Il y a quelques semaines, j’ai eu l’occasion d’admirer comment mon organisme a su se tirer / me tirer d’un mauvais pas : alors que je quittais la maison d’un ami et que je me dirigeais vers la gare, à la main un sac chargé de mon ordinateur et lourd de victuailles car j’étais allé au marché, je n’avais pas vu qu’un arbre avait décidé de soulever un morceau de trottoir devant moi. Bien entendu, il l’avait fait en quelques années, mais je ne l’avais pas vu faire…
Mon pied a buté et je suis parti en avant, avec mon sac de 10 kg à la main. Vu le poids du sac, je ne pouvais pas soulever les bras et la chute s’annonçait catastrophique. J’ai alors senti comment mon vaillant organisme a cherché — beaucoup plus vite que la pensée consciente — une solution pour sauvegarder à la fois l’ordinateur, les tomates, mes os et ma peau.
En me remémorant la scène au ralenti, me voilà en train de décider quoi et dans quel ordre, pour aboutir à une solution élégante : j’ai posé le sac au sol avec une délicatesse étonnante, ce qui m’a permis de faire de grandes enjambées vers l’avant et des moulins avec les bras. Buter sur le trottoir était devenu un léger pas de course qui m’a permis de rattraper progressivement cette chute vers l’avant, le sac a simplement attendu que je retourne le chercher.
Pas de chute, pas de casse, quelques mots échangés avec un monsieur qui s’inquiétait et me demandait si tout allait bien, et une expérience amusante de créativité en mouvement.
Feldenkrais et autres
Cette situation me permet de remercier Feldenkrais et autres. En effet, si mon répertoire de mouvement avait été plus restreint, il y a des chances que je n’aurais pas trouvé de solution meilleure qu’une lourde chute, j’aurais eu trop peu de choix.
Les maîtres japonais d’arts martiaux ont réfléchi à la question depuis des siècles : lors d’un combat au sabre, chacun veut survivre et frapper et, dans ce contexte, comment augmenter ses chances de s’en tirer ? La solution proposée a été de renforcer les fondamentaux : des enchaînements maintes fois répétés en sachant très bien qu’il faudra de toute façon improviser aussi vite et aussi bien que possible. Mais cet enrichissement préalable et ce huilage permettent d’inventer — le moment venu — de meilleurs mouvements à la vitesse de l’éclair.
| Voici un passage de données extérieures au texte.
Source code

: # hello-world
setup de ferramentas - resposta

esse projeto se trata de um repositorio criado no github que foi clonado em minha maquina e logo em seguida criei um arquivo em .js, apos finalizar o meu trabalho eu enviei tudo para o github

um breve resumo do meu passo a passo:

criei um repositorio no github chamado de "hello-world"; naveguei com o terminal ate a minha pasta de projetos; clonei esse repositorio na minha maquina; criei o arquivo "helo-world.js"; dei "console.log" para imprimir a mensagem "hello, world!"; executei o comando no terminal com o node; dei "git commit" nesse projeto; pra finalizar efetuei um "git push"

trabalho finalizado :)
C’est comme si une ville, au lieu d’avoir une artère centrale, se voyait enrichie de tout un réseau de petites rues qui courent autour des pâtés de maisons. Pour aller de A à B, on peut être d’autant plus créatif que le réseau est riche et praticable. Une barricade ici ou là ? Zou, on fait le tour en un rien de temps. Donc si le vaillant samouraï en armure qui souhaite nous découper lance son sabre dans une direction, il se peut que l’on sache comment se déplacer pour éviter la lame, peut-être même en profiter pour renverser la situation.
Évidemment, nous n’avons pas tous les jours des gens en armure face à nous, mais nous avons les mêmes problèmes : comment nous préparer à improviser des mouvements lestes, élégants, et parfois créatifs en cas nécessité impérieuse ? S’il fallait une raison de plus de pratiquer Feldenkrais, en voilà une : en étoffant notre répertoire de mouvements, notre incroyable cerveau pourra faire des prouesses et transformer certaines difficultés en belles histoires.